That blouse I ordered last year turned out to be a little bright for me but I never sent it back, and this morning, somehow that turquoise-blue seemed just the thing. I had reasons for wearing something else but it just announced it was it and it was just plain bossier about it than I was. Eh, okay, then, no biggy. (One of those moments you notice after the fact when it all comes together.)

A few days ago, an ad in the local paper caught Michelle’s eye when I was pointing something altogether different on that page to her: she saw not the planning commission story but the small-box notice from the city that the last of the free concerts in the park for the summer was going to be Tuck and Patti. She couldn’t go, but she definitely thought we should.

And we definitely agreed. It would start almost late enough for the UV not to be an issue, too.

And then I forgot all about it.

We got home from grocery shopping and Richard asked, What time does that start? Do you still want to go?

I would have missed it entirely. I’d forgotten. We should eat dinner…

No, said he, if we want to sit somewhere decent we should run.

Okay, good thing we had ice cream at Smitten on the way home, it would have to hold us.

It was going to be closer to the Bay than we are and it always cools down a lot at night in this area anyway–I delayed us a moment while I went searching for a cowl that matched that blouse. I was sure I had one.

I did, some hand-dyed Colinette silk bought at Purlescence. Pretty stuff, if a bit bright for me; one of those yarns that leaps out at you and says it will be the most perfect thing for…someone… I always thought it would look better on someone larger and darker than me, and pulling it out of its ziploc this evening I found I’d never even woven the ends in. It had never been worn. Richard waited patiently while I did a quick job of that. (Photo of one of the snipped-off pieces.) And then while I grabbed a heavy sweater. He’s a good one.

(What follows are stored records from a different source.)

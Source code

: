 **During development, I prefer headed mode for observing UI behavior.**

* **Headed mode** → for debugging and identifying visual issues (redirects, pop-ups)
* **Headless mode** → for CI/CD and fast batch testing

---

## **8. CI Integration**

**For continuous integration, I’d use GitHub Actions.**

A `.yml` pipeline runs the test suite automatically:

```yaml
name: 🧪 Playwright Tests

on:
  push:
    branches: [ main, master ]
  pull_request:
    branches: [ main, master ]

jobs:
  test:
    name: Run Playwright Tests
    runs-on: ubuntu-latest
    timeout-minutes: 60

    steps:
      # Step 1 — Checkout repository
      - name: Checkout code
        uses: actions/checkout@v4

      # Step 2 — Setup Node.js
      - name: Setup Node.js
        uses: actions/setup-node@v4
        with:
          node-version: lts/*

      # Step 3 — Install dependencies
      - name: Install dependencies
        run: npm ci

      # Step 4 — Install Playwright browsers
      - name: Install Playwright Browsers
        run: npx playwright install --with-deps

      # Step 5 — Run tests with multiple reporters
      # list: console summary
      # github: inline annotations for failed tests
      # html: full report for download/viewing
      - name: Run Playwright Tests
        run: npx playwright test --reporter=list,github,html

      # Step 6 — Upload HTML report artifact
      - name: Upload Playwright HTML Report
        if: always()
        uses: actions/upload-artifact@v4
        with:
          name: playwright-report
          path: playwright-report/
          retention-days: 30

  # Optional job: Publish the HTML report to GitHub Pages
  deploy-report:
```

I always come away from listening to their music wanting to be a better person and we own I think all of their albums. I’d seen them once before, when they played on the plaza at City Hall to thank the town for getting their career started, and at the end that day, when the crowd had thinned and mostly gone, Tuck asked me, clearly sure he did, Where do I know you from?

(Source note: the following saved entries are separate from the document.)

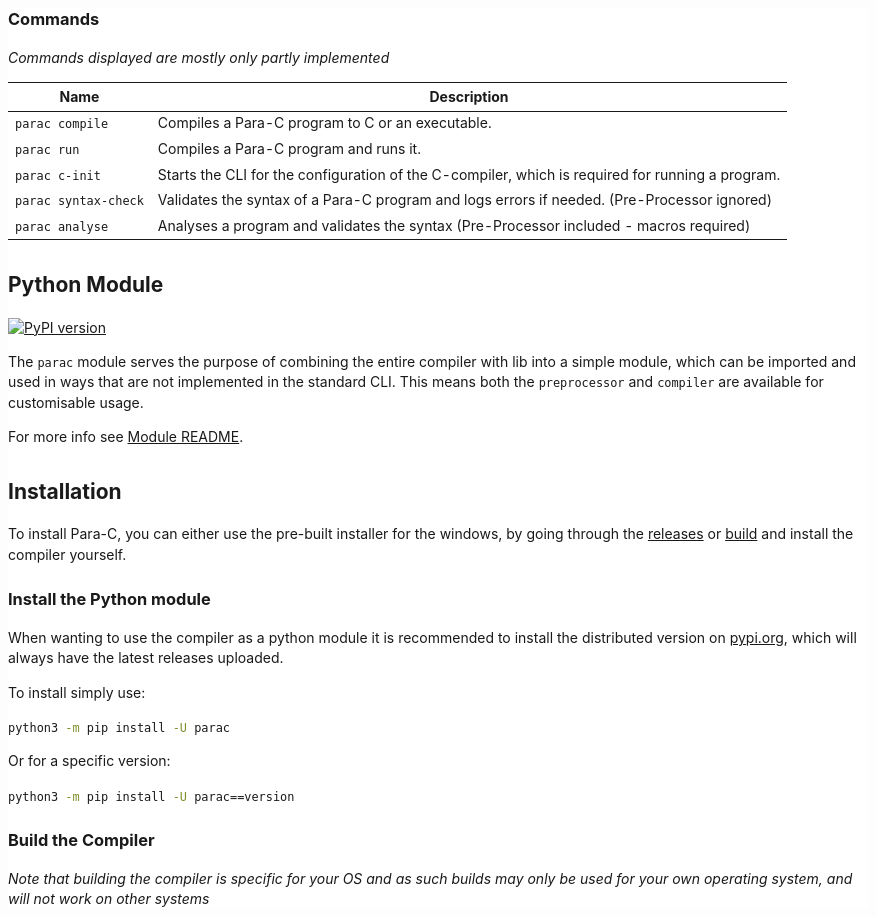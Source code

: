 ### Commands
*Commands displayed are mostly only partly implemented*

| Name                   | Description                                                                                      |
|------------------------|--------------------------------------------------------------------------------------------------|
| ``parac compile``      | Compiles a Para-C program to C or an executable.                                                 |
| ``parac run``          | Compiles a Para-C program and runs it.                                                           |
| ``parac c-init``       | Starts the CLI for the configuration of the C-compiler, which is required for running a program. |
| ``parac syntax-check`` | Validates the syntax of a Para-C program and logs errors if needed. (Pre-Processor ignored)      |
| ``parac analyse``      | Analyses a program and validates the syntax (Pre-Processor included - macros required)           |

## Python Module

[![PyPI version](https://badge.fury.io/py/parac.svg)](https://badge.fury.io/py/parac)

The `parac` module serves the purpose of combining the entire compiler with
lib into a simple module, which can be imported and used in ways that are not
implemented in the standard CLI. This means both the `preprocessor` and 
`compiler` are available for customisable usage.

For more info see [Module README](src/PYPI_README.md).

## Installation
 
To install Para-C, you can either use the pre-built installer for the windows,
by going through the [releases](https://github.com/Para-C/Para-C/releases)
or [build](#build-the-compiler) and install the compiler yourself.

### Install the Python module

When wanting to use the compiler as a python module it is recommended to 
install the distributed version on [pypi.org](https://pypi.org/project/parac/),
which will always have the latest releases uploaded. 

To install simply use:
```bash
python3 -m pip install -U parac
```

Or for a specific version:
```bash
python3 -m pip install -U parac==version
```

### Build the Compiler

*Note that building the compiler is specific for your OS and as such builds
may only be used for your own operating system, and will not work on other
systems*
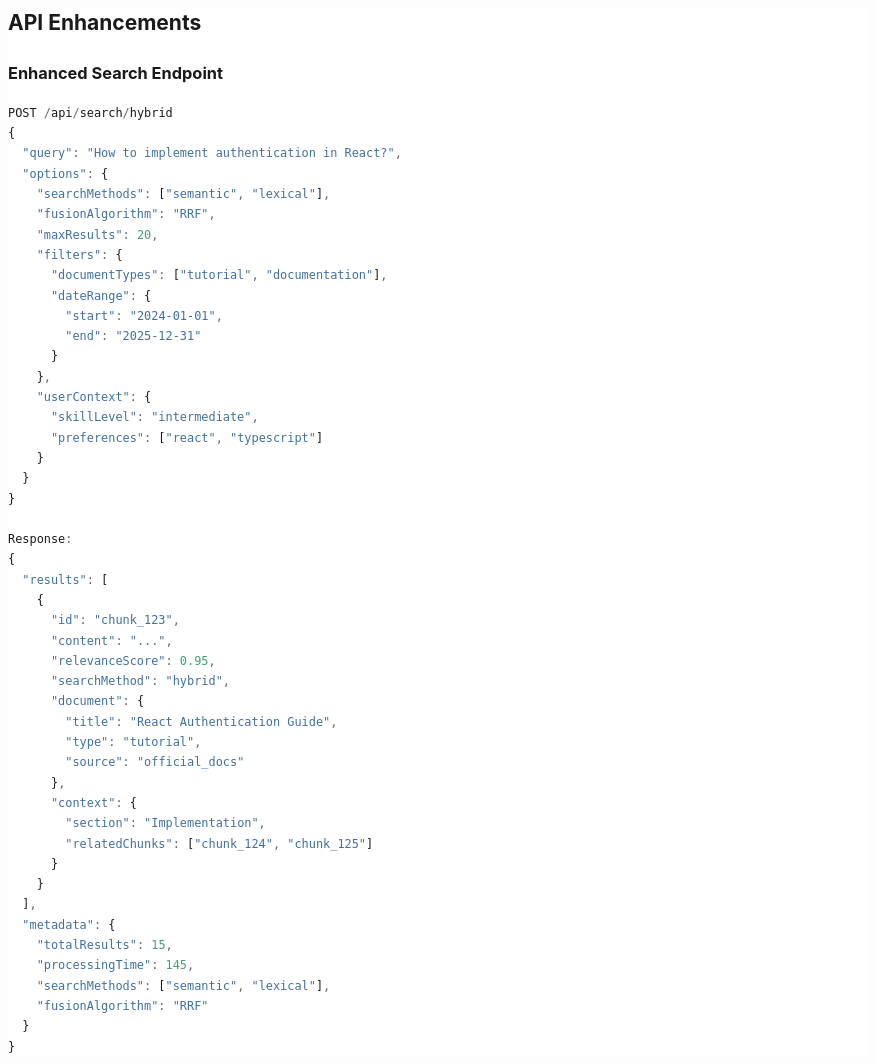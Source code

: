 ## API Enhancements

### Enhanced Search Endpoint
```typescript
POST /api/search/hybrid
{
  "query": "How to implement authentication in React?",
  "options": {
    "searchMethods": ["semantic", "lexical"],
    "fusionAlgorithm": "RRF",
    "maxResults": 20,
    "filters": {
      "documentTypes": ["tutorial", "documentation"],
      "dateRange": {
        "start": "2024-01-01",
        "end": "2025-12-31"
      }
    },
    "userContext": {
      "skillLevel": "intermediate",
      "preferences": ["react", "typescript"]
    }
  }
}

Response:
{
  "results": [
    {
      "id": "chunk_123",
      "content": "...",
      "relevanceScore": 0.95,
      "searchMethod": "hybrid",
      "document": {
        "title": "React Authentication Guide",
        "type": "tutorial",
        "source": "official_docs"
      },
      "context": {
        "section": "Implementation",
        "relatedChunks": ["chunk_124", "chunk_125"]
      }
    }
  ],
  "metadata": {
    "totalResults": 15,
    "processingTime": 145,
    "searchMethods": ["semantic", "lexical"],
    "fusionAlgorithm": "RRF"
  }
}
```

Around town, is all we could guess.

But it left me feeling a bit of a connection to the both of them.

Loved loved loved hearing them tonight. They went off the stage setup to the back at the end and I was surprised that there were some people wanting to take their picture or say hi but the crowd wasn’t entirely swamping them yet.

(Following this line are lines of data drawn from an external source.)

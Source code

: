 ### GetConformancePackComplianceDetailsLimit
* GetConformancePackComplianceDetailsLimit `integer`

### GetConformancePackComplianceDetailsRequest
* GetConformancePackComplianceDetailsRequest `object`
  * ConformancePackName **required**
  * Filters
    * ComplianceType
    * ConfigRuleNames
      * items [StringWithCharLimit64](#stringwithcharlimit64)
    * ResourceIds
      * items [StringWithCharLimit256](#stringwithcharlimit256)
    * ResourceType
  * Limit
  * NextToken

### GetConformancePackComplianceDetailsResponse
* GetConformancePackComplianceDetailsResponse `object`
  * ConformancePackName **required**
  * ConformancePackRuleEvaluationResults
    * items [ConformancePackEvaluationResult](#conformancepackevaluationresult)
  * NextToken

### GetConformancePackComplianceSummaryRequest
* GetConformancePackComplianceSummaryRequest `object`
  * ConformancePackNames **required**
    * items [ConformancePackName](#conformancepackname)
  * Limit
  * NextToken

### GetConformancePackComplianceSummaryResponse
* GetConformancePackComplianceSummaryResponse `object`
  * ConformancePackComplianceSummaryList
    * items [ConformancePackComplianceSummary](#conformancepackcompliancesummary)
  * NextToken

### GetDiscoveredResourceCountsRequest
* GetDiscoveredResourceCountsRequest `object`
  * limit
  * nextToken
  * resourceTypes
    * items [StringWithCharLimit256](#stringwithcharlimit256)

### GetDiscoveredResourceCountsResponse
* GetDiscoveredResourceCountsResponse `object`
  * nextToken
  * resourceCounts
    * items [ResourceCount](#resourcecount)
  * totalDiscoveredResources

I’d already been thinking I needed to say it in as few words as possible so as not to hog their time. The experimental med that could have killed me on the spot, having no real choice–and yet. I had.

Seeing that I wanted to say something, those closest to me gave way and nodded me forward.

I took off that long cowl and said to Patti: “I knitted this silk. I was in the hospital thirteen years ago trying really hard not to die. Your words, ‘I won’t give up, my path is clear’ were part of my soundtrack. Thirteen years!” as we hugged each other.

She took my hands in hers and asked me, her face full of emotion, “And what was your name?”

“Alison Hyde.”

And Patti? If you see this and that’s not your favorite color combination, tell me what color you’d most like and it will come to be.



An Epiphany
Wednesday August 17th 2016, 10:47 pm
Filed under: Family,Friends,Knitting a Gift,Life


Life threw me one of those moments where I needed to make something for someone and it needed to be made specifically for that someone–no taking one out of the already-readies–and it needed to be done by, one could only wish, tomorrow.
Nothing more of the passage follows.